What is being asked: Work through the records that follow and return each line containing the word "from".

--*--

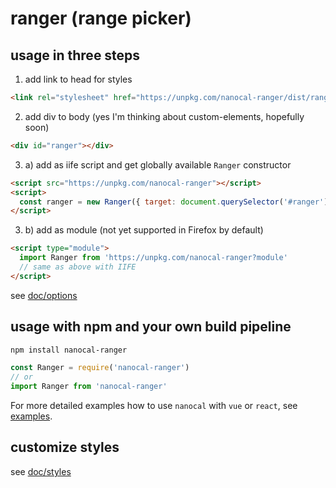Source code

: # ranger (range picker)

## usage in three steps

1. add link to head for styles
```html
<link rel="stylesheet" href="https://unpkg.com/nanocal-ranger/dist/ranger.min.css">
```

2. add div to body (yes I'm thinking about custom-elements, hopefully soon)
```html
<div id="ranger"></div>
```

3. a) add as iife script and get globally available `Ranger` constructor
```html
<script src="https://unpkg.com/nanocal-ranger"></script>
<script>
  const ranger = new Ranger({ target: document.querySelector('#ranger') })
</script>
```

3. b) add as module (not yet supported in Firefox by default)
```html
<script type="module">
  import Ranger from 'https://unpkg.com/nanocal-ranger?module'
  // same as above with IIFE
</script>
```

see [doc/options](../doc/options.md)

## usage with npm and your own build pipeline

```sh
npm install nanocal-ranger
```

```js
const Ranger = require('nanocal-ranger')
// or
import Ranger from 'nanocal-ranger'
```

For more detailed examples how to use `nanocal` with `vue` or `react`, see [examples](../examples/README.md).

## customize styles

see [doc/styles](../doc/styles.md)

--*--

Solution for this problem:
  import Ranger from 'https://unpkg.com/nanocal-ranger?module'
import Ranger from 'nanocal-ranger'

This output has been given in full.